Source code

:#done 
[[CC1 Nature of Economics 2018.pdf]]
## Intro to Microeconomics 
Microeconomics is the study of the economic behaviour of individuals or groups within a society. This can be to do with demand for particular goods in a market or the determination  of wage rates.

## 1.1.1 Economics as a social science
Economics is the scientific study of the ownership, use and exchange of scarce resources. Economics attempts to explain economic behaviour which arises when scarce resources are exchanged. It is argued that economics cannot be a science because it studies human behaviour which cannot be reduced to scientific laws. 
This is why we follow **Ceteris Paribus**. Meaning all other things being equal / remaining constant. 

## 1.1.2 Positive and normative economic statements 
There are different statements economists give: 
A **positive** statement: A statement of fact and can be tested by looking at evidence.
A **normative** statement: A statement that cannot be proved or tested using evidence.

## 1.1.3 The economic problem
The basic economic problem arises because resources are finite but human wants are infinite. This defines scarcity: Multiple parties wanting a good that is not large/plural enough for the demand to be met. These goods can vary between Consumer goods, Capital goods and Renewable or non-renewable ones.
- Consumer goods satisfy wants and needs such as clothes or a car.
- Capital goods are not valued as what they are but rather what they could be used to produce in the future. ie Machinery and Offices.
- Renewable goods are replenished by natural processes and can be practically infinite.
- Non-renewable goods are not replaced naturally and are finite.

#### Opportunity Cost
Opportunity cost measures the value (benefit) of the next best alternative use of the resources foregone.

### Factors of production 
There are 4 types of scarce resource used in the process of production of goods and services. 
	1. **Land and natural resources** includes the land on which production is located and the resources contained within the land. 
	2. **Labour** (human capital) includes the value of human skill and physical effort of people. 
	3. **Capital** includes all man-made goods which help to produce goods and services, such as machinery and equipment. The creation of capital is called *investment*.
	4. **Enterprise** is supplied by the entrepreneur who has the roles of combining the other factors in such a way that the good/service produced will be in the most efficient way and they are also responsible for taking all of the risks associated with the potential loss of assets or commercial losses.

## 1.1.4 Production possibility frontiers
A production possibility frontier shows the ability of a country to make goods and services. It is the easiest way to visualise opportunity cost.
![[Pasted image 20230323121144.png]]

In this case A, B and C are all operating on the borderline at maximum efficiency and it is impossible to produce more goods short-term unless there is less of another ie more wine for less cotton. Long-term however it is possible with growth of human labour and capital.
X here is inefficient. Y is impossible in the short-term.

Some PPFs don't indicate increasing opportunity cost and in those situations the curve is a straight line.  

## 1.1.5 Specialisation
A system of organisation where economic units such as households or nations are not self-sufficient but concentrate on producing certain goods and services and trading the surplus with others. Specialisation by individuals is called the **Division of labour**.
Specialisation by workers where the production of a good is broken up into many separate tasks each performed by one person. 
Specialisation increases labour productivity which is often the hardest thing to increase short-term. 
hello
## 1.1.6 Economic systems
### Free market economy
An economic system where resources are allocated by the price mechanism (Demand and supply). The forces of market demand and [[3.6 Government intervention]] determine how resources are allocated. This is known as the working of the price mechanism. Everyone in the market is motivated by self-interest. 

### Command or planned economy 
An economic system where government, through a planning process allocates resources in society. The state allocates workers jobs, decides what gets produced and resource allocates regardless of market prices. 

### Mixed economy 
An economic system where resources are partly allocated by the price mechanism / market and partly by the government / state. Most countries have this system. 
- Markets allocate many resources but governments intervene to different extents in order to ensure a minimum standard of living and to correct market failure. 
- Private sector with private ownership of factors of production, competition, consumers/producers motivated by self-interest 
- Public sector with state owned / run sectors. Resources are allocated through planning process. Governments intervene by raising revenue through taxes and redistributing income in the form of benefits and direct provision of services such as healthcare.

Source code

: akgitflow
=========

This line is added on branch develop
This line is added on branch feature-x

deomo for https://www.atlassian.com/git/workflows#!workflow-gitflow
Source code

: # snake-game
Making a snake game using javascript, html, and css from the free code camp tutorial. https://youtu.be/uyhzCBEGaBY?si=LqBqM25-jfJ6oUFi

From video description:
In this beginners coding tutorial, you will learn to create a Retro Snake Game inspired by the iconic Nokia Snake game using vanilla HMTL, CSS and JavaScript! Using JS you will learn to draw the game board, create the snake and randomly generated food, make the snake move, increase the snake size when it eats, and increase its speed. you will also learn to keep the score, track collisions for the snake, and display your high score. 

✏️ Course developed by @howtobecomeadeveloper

━━━━━━

Using the entries shown above, reproduce verbatim the lines from the line bearing "An economic system where resources are allocated" to the line bearing "This line is added on branch develop", inclusive.

RESPONSE AREA —
An economic system where resources are allocated by the price mechanism (Demand and supply). The forces of market demand and [[3.6 Government intervention]] determine how resources are allocated. This is known as the working of the price mechanism. Everyone in the market is motivated by self-interest. 

### Command or planned economy 
An economic system where government, through a planning process allocates resources in society. The state allocates workers jobs, decides what gets produced and resource allocates regardless of market prices. 

### Mixed economy 
An economic system where resources are partly allocated by the price mechanism / market and partly by the government / state. Most countries have this system. 
- Markets allocate many resources but governments intervene to different extents in order to ensure a minimum standard of living and to correct market failure. 
- Private sector with private ownership of factors of production, competition, consumers/producers motivated by self-interest 
- Public sector with state owned / run sectors. Resources are allocated through planning process. Governments intervene by raising revenue through taxes and redistributing income in the form of benefits and direct provision of services such as healthcare.

Source code

: akgitflow
=========

This line is added on branch develop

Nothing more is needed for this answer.